*Problem*
Your job with the data below is to output exactly the lines from the one holding "I'm Derrick 👋!" down to the one holding "<!-- #quote-end -->", both included, and no others.

Rendered images with source text
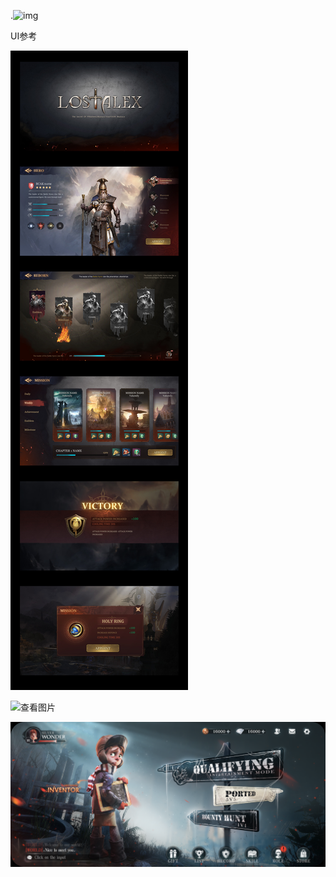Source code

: .![img](.\b03b6a27945cb073c17d7a879e1c3144562cf131c5709a-iVGY8A)

UI参考

![查看图片](.\0573332a8d0b205b61549acaadc97c5f0df35a2f11cd59-1HwNPF)

![查看图片](.\40f6fce5e4bf5c4c09d0758eb9e816303626f5f713fa83a-R2DRiO)



![查看图片](.\53b4a43e8725d3381221025507657d3ec09bb176338557-OuPcsN)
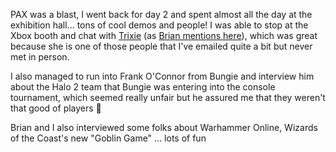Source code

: PAX was a blast, I went back for day 2 and spent almost all the day at the exhibition hall... tons of cool demos and people! I was able to stop at the Xbox booth and chat with [Trixie](http://www.xbox.com/en-US/community/personality/trixie/default.htm) (as [Brian mentions here](http://brianjo.spaces.live.com/blog/)), which was great because she is one of those people that I've emailed quite a bit but never met in person.

I also managed to run into Frank O'Connor from Bungie and interview him about the Halo 2 team that Bungie was entering into the console tournament, which seemed really unfair but he assured me that they weren't that good of players 🙂

Brian and I also interviewed some folks about Warhammer Online, Wizards of the Coast's new "Goblin Game" ... lots of fun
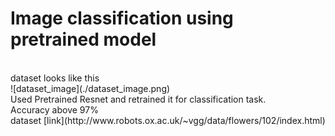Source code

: # Image classification using pretrained model
<br>
dataset looks like this <br/> 
![dataset_image](./dataset_image.png)  <br/>
 Used Pretrained Resnet and retrained it for classification task.<br/>
 Accuracy above 97% <br/>
 dataset [link](http://www.robots.ox.ac.uk/~vgg/data/flowers/102/index.html)  <br/>

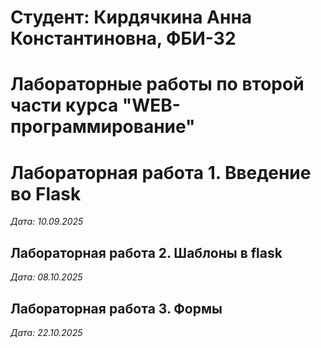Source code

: # Студент: Кирдячкина Анна Константиновна, ФБИ-32

# Лабораторные работы по второй части курса "WEB-программирование"

# Лабораторная работа 1. Введение во Flask

*Дата: 10.09.2025*

## Лабораторная работа 2. Шаблоны в flask

*Дата: 08.10.2025*

## Лабораторная работа 3. Формы
*Дата: 22.10.2025*

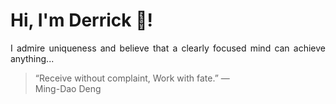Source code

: # Hi, I'm Derrick 👋!
<p align="justify">I admire uniqueness and believe that a clearly focused mind can achieve anything...</p> 
<!-- #quote-start -->
<blockquote>&ldquo;Receive without complaint, Work with fate.&rdquo; &mdash; <footer>Ming-Dao Deng</footer></blockquote>
<!-- #quote-end -->
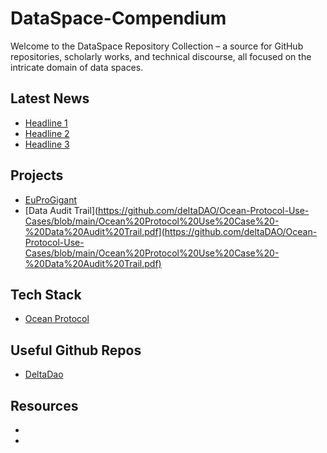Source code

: # DataSpace-Compendium
Welcome to the DataSpace Repository Collection – a source for GitHub repositories, scholarly works, and technical discourse, all focused on the intricate domain of data spaces. 

## Latest News

- [Headline 1](https://www.example.com/news1)
- [Headline 2](https://www.example.com/news2)
- [Headline 3](https://www.example.com/news3)

## Projects

- [EuProGigant](https://portal.euprogigant.io/)
- [Data Audit Trail](https://github.com/deltaDAO/Ocean-Protocol-Use-Cases/blob/main/Ocean%20Protocol%20Use%20Case%20-%20Data%20Audit%20Trail.pdf](https://github.com/deltaDAO/Ocean-Protocol-Use-Cases/blob/main/Ocean%20Protocol%20Use%20Case%20-%20Data%20Audit%20Trail.pdf)

## Tech Stack

- [Ocean Protocol](https://docs.oceanprotocol.com/developers/architecture)

## Useful Github Repos

- [DeltaDao](https://github.com/deltaDAO)


## Resources

- []()
- []()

*Completed exercise*
: # Hi, I'm Derrick 👋!
<p align="justify">I admire uniqueness and believe that a clearly focused mind can achieve anything...</p> 
<!-- #quote-start -->
<blockquote>&ldquo;Receive without complaint, Work with fate.&rdquo; &mdash; <footer>Ming-Dao Deng</footer></blockquote>
<!-- #quote-end -->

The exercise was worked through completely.